The buck dropped to the ground.
Claude Lambert snatched the rifle, and the two of them scrambled down from the stand. They closed the distance quickly, slowing down the last ten yards or so and approach- ing cautiously. And just before they reached the buck, the old man handed the rifle back to his grandson. “One more in the back of the head in case he ain’t dead.”
Edmund shot the buck again.
“An eight-pointer,” his grandfather said when they were upon it. “Not bad for your first time. You done that without thinking, Eddie. Like a real hunter does.”
His heart still pounding, Edmund gazed down at his kill.
“Gonna make a nice mount,” Claude Lambert said, more to himself. “I done good making you a hunter. Done good to get your mind straight on things, too.”
He immediately tagged the buck on its ear and motioned for the boy to help him. They turned the carcass over and propped it up on its back, its head resting against a large tangle of exposed tree roots. Then, the old man removed a hunting knife from his belt, knelt down, and began cutting the buck just beneath the breastbone. He worked quickly, using his index and middle fingers as a guide, and opened the deer lengthwise along its belly. Edmund had seen his grandfather field dress deer many times back on the farm, and as he slowly cut away the stomach and intestines, the boy knew the old man was taking care not to puncture the organs and contaminate the meat.
But something was different this time.
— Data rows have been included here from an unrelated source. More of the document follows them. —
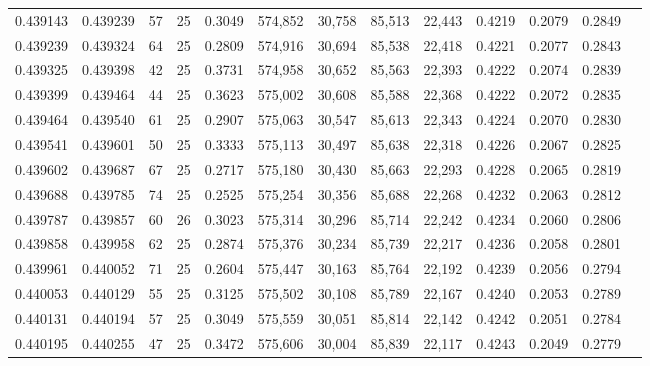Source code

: \begin{tabular}{rrrrrrrrrrrrr}
0.439143 & 0.439239 &    57 &  25 &                                     0.3049 & 574,852 &  30,758 &  85,513 &  22,443 & 0.4219 & 0.2079 & 0.2849 \\
0.439239 & 0.439324 &    64 &  25 &                                     0.2809 & 574,916 &  30,694 &  85,538 &  22,418 & 0.4221 & 0.2077 & 0.2843 \\
0.439325 & 0.439398 &    42 &  25 &                                     0.3731 & 574,958 &  30,652 &  85,563 &  22,393 & 0.4222 & 0.2074 & 0.2839 \\
0.439399 & 0.439464 &    44 &  25 &                                     0.3623 & 575,002 &  30,608 &  85,588 &  22,368 & 0.4222 & 0.2072 & 0.2835 \\
0.439464 & 0.439540 &    61 &  25 &                                     0.2907 & 575,063 &  30,547 &  85,613 &  22,343 & 0.4224 & 0.2070 & 0.2830 \\
0.439541 & 0.439601 &    50 &  25 &                                     0.3333 & 575,113 &  30,497 &  85,638 &  22,318 & 0.4226 & 0.2067 & 0.2825 \\
0.439602 & 0.439687 &    67 &  25 &                                     0.2717 & 575,180 &  30,430 &  85,663 &  22,293 & 0.4228 & 0.2065 & 0.2819 \\
0.439688 & 0.439785 &    74 &  25 &                                     0.2525 & 575,254 &  30,356 &  85,688 &  22,268 & 0.4232 & 0.2063 & 0.2812 \\
0.439787 & 0.439857 &    60 &  26 &                                     0.3023 & 575,314 &  30,296 &  85,714 &  22,242 & 0.4234 & 0.2060 & 0.2806 \\
0.439858 & 0.439958 &    62 &  25 &                                     0.2874 & 575,376 &  30,234 &  85,739 &  22,217 & 0.4236 & 0.2058 & 0.2801 \\
0.439961 & 0.440052 &    71 &  25 &                                     0.2604 & 575,447 &  30,163 &  85,764 &  22,192 & 0.4239 & 0.2056 & 0.2794 \\
0.440053 & 0.440129 &    55 &  25 &                                     0.3125 & 575,502 &  30,108 &  85,789 &  22,167 & 0.4240 & 0.2053 & 0.2789 \\
0.440131 & 0.440194 &    57 &  25 &                                     0.3049 & 575,559 &  30,051 &  85,814 &  22,142 & 0.4242 & 0.2051 & 0.2784 \\
0.440195 & 0.440255 &    47 &  25 &                                     0.3472 & 575,606 &  30,004 &  85,839 &  22,117 & 0.4243 & 0.2049 & 0.2779 \\

\end{tabular}
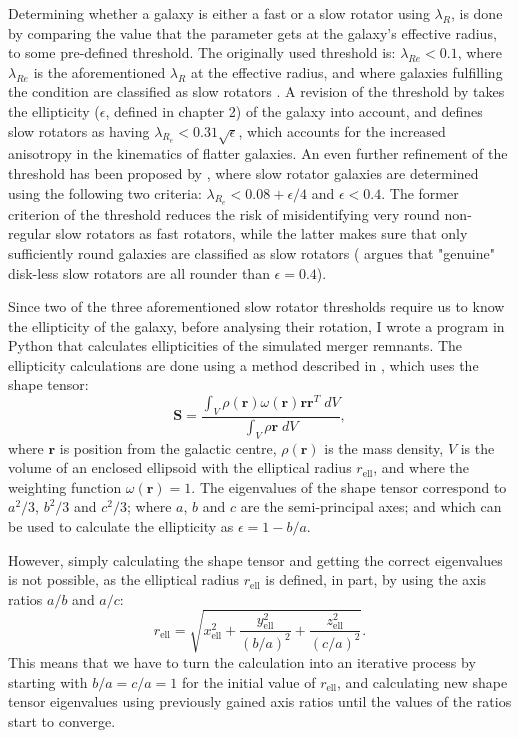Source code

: \documentclass[english, oneside]{HYgradu}
\begin{document}
Determining whether a galaxy is either a fast or a slow rotator using $\lambda_R$, is done by comparing the value that the parameter gets at the galaxy's effective radius, to some pre-defined threshold. The originally used threshold is: $\lambda_{Re} < 0.1$, where $\lambda_{Re}$ is the aforementioned $\lambda_R$ at the effective radius, and where galaxies fulfilling the condition are classified as slow rotators \citep{Emsellem2007}. A revision of the threshold by \cite{Emsellem2011} takes the ellipticity ($\epsilon$, defined in chapter 2) of the galaxy into account, and defines slow rotators as having $\lambda_{R_e} < 0.31 \sqrt{\epsilon}$, which accounts for the increased anisotropy in the kinematics of flatter galaxies. An even further refinement of the threshold has been proposed by \cite{Cappellari2016}, where slow rotator galaxies are determined using the following two criteria: $\lambda_{R_e} < 0.08 + \epsilon/4$ and $\epsilon < 0.4$. The former criterion of the threshold reduces the risk of misidentifying very round non-regular slow rotators as fast rotators, while the latter makes sure that only sufficiently round galaxies are classified as slow rotators (\cite{Cappellari2016} argues that "genuine" disk-less slow rotators are all rounder than $\epsilon = 0.4$).

Since two of the three aforementioned slow rotator thresholds require us to know the ellipticity of the galaxy, before analysing their rotation, I wrote a program in Python that calculates ellipticities of the simulated merger remnants. The ellipticity calculations are done using a method described in \cite{Zemp2011}, which uses the shape tensor:
\begin{equation}
\mathbf{S} = \frac{\int_V \rho(\mathbf{r}) \omega(\mathbf{r}) \mathbf{r} \mathbf{r}^T \; dV }{\int_V \rho{\mathbf{r}} \; dV},
\end{equation}
where $\mathbf{r}$ is position from the galactic centre, $\rho(\mathbf{r})$ is the mass density, $V$ is the volume of an enclosed ellipsoid with the elliptical radius $r_\mathrm{ell}$, and where the weighting function $\omega(\mathbf{r}) = 1$. The eigenvalues of the shape tensor correspond to $a^2/3$, $b^2/3$ and $c^2/3$; where $a$, $b$ and $c$ are the semi-principal axes; and which can be used to calculate the ellipticity as $\epsilon = 1 - b/a$. 

However, simply calculating the shape tensor and getting the correct eigenvalues is not possible, as the elliptical radius $r_\mathrm{ell}$ is defined, in part, by using the axis ratios $a/b$ and $a/c$:
\begin{equation}
r_\mathrm{ell} = \sqrt{x_\mathrm{ell}^2 + \frac{y_\mathrm{ell}^2}{(b/a)^2} + \frac{z_\mathrm{ell}^2}{(c/a)^2}}.
\end{equation}
This means that we have to turn the calculation into an iterative process by starting with $b/a = c/a = 1$ for the initial value of $r_\mathrm{ell}$, and calculating new shape tensor eigenvalues using previously gained axis ratios until the values of the ratios start to converge. 
\end{document}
Edmund could feel it throughout his entire body, vibrating pleasantly and with an eerie sense of calm expectation. It was as if he had watched this scene many years ago in a movie—a movie starring a boy who looked just like him—but he couldn’t quite remember exactly what the boy was about to do.
“C’est mieux d’oublier.”
Now he was watching, but was also being pulled downward to his knees with the boy. He could hear a voice commanding them both—could not hear actual words, but nonetheless understood what the voice was telling them to do.
Then a blink, a rush, a coming together, and Edmund and the boy were one again.
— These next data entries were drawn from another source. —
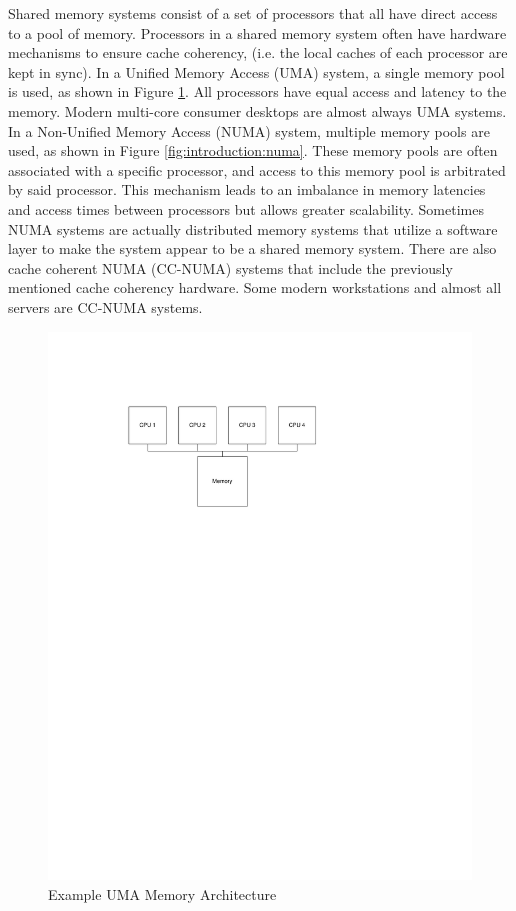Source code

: Shared memory systems consist of a set of processors that all have direct access to a pool of memory. Processors in a shared memory system often have hardware mechanisms to ensure cache coherency, (i.e. the local caches of each processor are kept in sync). In a Unified Memory Access (UMA) system, a single memory pool is used, as shown in Figure \ref{fig:introduction:uma}. All processors have equal access and latency to the memory. Modern multi-core consumer desktops are almost always UMA systems. In a Non-Unified Memory Access (NUMA) system, multiple memory pools are used, as shown in Figure \ref{fig:introduction:numa}. These memory pools are often associated with a specific processor, and access to this memory pool is arbitrated by said processor. This mechanism leads to an imbalance in memory latencies and access times between processors but allows greater scalability. Sometimes NUMA systems are actually distributed memory systems that utilize a software layer to make the system appear to be a shared memory system. There are also cache coherent NUMA (CC-NUMA) systems that include the previously mentioned cache coherency hardware.  Some modern workstations and almost all servers are CC-NUMA systems.

\begin{figure}[ptb]
	\begin{centering}
		\includegraphics{Introduction/Figures/introduction-shared_memory_uma.pdf}
		\caption{Example UMA Memory Architecture}
		\label{fig:introduction:uma}
	\end{centering}
\end{figure}

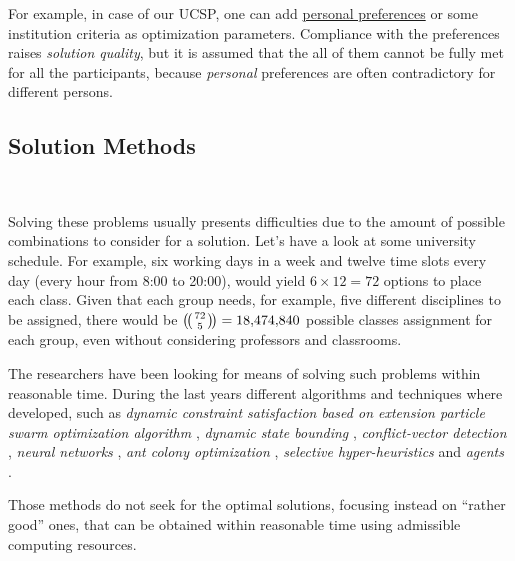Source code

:   For example, in case of our UCSP,
one can add \underline{personal preferences} or some institution criteria as
optimization parameters.
  Compliance with the preferences raises \emph{solution quality},
but it is assumed that the all of them cannot be fully met for all the
participants, because \emph{personal} preferences are often
contradictory for different persons.

\subsection{Solution Methods}
\\
\medskip

\noindent
  Solving these problems usually presents difficulties due to the amount of
possible combinations to consider for a solution. Let's have a look at
some university schedule.
  For example, six working days in a week and twelve time slots every day
(every hour from 8:00 to 20:00), would yield $6 \times 12 = 72$ options
to place each class.
  Given that each group needs, for example, five different disciplines to be assigned,
there would be  $\multibinom{72}{5} = \num[group-separator={,}]{18474840}$
possible classes assignment for each group,
even without considering professors and classrooms.

\bigskip
 \todo
\medskip
\noindent

  The researchers have been looking for means of solving such
problems within reasonable time.
  During the last years different algorithms and techniques where developed,
such as
\emph{dynamic constraint satisfaction based on extension particle swarm
      optimization algorithm} \cite{CSPswarm},
\emph{dynamic state bounding} \cite{CSPdynStateBound},
\emph{conflict-vector detection} \cite{CSPtimetable},
\emph{neural networks} \cite{CSPneuro},
\emph{ant colony optimization} \cite{CSPcunningACO, CSPlimmemACO},
\emph{selective hyper-heuristics} \cite{CSPhypHeur}
and \emph{agents} \cite{CSPagent2013, CSPagent2014, DCSPagent1998}.

\medskip

Those methods do not seek for the optimal solutions, focusing instead on
``rather good'' ones, that can be obtained within reasonable time using admissible
computing resources.

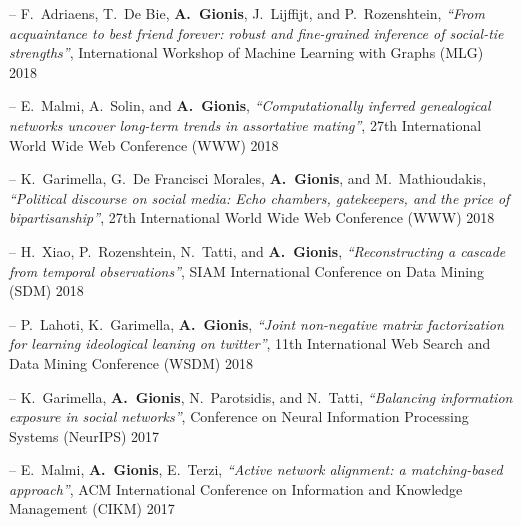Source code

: \documentclass[a4paper,11pt]{article}
\begin{document}

\item[--] 
{F.\ Adriaens, T.\ De Bie, \textbf{A.\ Gionis}, J.\ Lijffijt, and P.\ Rozenshtein}, 
{\em ``From acquaintance to best friend forever: robust and fine-grained inference of social-tie strengths''}, 
International Workshop of Machine Learning with Graphs (MLG) 2018 

\item[--] 
{E.\ Malmi, A.\ Solin, and \textbf{A.\ Gionis}}, 
{\em ``Computationally inferred genealogical networks uncover long-term trends in assortative mating''}, 
27th International World Wide Web Conference (WWW) 2018 

\item[--] 
{K.\ Garimella, G.\ De Francisci Morales, \textbf{A.\ Gionis}, and M.\ Mathioudakis}, 
{\em ``Political discourse on social media: Echo chambers, gatekeepers, and the price of bipartisanship''}, 
27th International World Wide Web Conference (WWW) 2018 

\item[--] 
{H.\ Xiao, P.\ Rozenshtein, N.\ Tatti, and \textbf{A.\ Gionis}}, 
{\em ``Reconstructing a cascade from temporal observations''}, 
SIAM International Conference on Data Mining (SDM) 2018

\item[--] 
{P.\ Lahoti, K.\ Garimella, \textbf{A.\ Gionis}}, 
{\em ``Joint non-negative matrix factorization for learning ideological leaning on twitter''}, 
11th International Web Search and Data Mining Conference (WSDM) 2018

\item[--] 
{K.\ Garimella, \textbf{A.\ Gionis}, N.\ Parotsidis, and N.\ Tatti}, 
{\em ``Balancing information exposure in social networks''}, 
Conference on Neural Information Processing Systems (NeurIPS) 2017

\item[--] 
{E.\ Malmi, \textbf{A.\ Gionis}, E.\ Terzi}, 
{\em ``Active network alignment: a matching-based approach''}, 
ACM International Conference on Information and Knowledge Management (CIKM) 2017
\end{document}

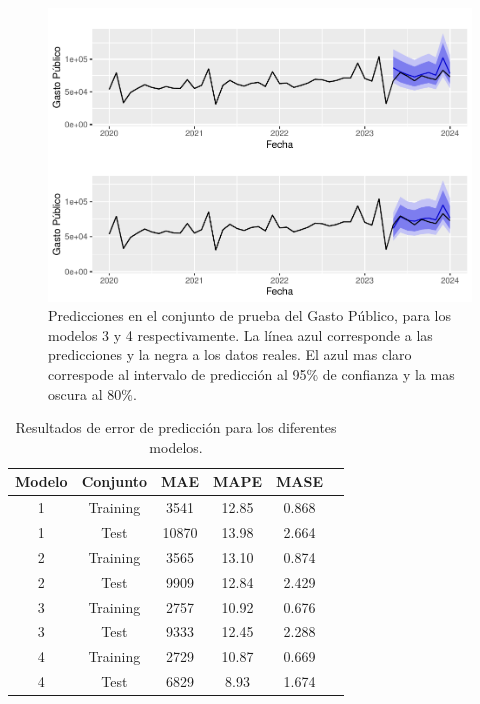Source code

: \documentclass[
  12pt,
]{article}
\begin{document}
\begin{figure}[H]

{\centering \includegraphics[width=0.95\linewidth]{informe_files/figure-latex/unnamed-chunk-22-1}

}

\caption{\label{fig:unnamed-chunk-22} Predicciones en el conjunto de prueba del Gasto
Público, para los modelos 3 y 4 respectivamente. La línea azul
corresponde a las predicciones y la negra a los datos reales. El azul
mas claro correspode al intervalo de predicción al 95\% de confianza y
la mas oscura al 80\%.}

\end{figure}

\begin{table}[H]
\centering
\begin{tabular}{c c c c c c}
\hline
Modelo & Conjunto & MAE & MAPE & MASE \\ \hline
1 & Training  & 3541 & 12.85 & 0.868 \\ 
1 & Test      & 10870 & 13.98 & 2.664 \\ \hline
2 & Training  & 3565 & 13.10 & 0.874 \\ 
2 & Test      & 9909 & 12.84 & 2.429 \\ \hline
3 & Training  & 2757 & 10.92 & 0.676 \\ 
3 & Test      & 9333 & 12.45 & 2.288 \\ \hline
4 & Training  & 2729 & 10.87 & 0.669 \\ 
4 & Test      & 6829 & 8.93 & 1.674 \\ \hline
\end{tabular}
\caption{Resultados de error de predicción para los diferentes modelos.}
\label{tab:metricas}
\end{table}
\end{document}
The vibrating was gone, but the calm remained.
And now there was only the buck’s bloody beating heart held out to him in his grandfather’s hands.
“Take it, Eddie,” said the old man. “You know what to do.”
Edmund took the heart from his grandfather and brought it to his lips. He did not pause to ponder its warmth, its wetness, and without hesitation sank his teeth deep into the twitching muscle, tore out a bite, and swallowed.
Chapter 46
When he was grown, Edmund would realize that the hunting trip was not only the last time his grandfather gave him the medicine in secret, but also the last time his grandfather gave him the medicine period. However, over the course of the two years following the hunting trip, Edmund began to wonder why his grandfather never offered him the medicine even after some of his really bad fights. Like the one with the catcher that got him kicked off his junior high school baseball team.
Granted, Edmund threw the first punch, but the catcher had called Edmund a faggot because he didn’t feel like pitching hard that day. Edmund flew off the mound in a fury, but another player stepped in front of him just as he reached home plate, making Edmund’s punch go wild. The catcher, who was a big, fat kid, easily sidestepped their scuffle and tagged Edmund in the face—pushed the other player out of the way and tackled Edmund to the ground. He got in a few more punches before Edmund could connect with one of his own. And surely Edmund would have gotten the best of him had the coach and the other players not stepped in. But be- cause Edmund had thrown the first punch, he was told to gather up his things and never come back.
Claude Lambert had been really disappointed in his grandson for getting kicked off the baseball team. He even went down to the school and tried to reason with the coach, but the coach wouldn’t hear of taking Edmund back. Didn’t matter how good the kid was, he said. That kind of unsportsmanlike conduct simply would not be tolerated.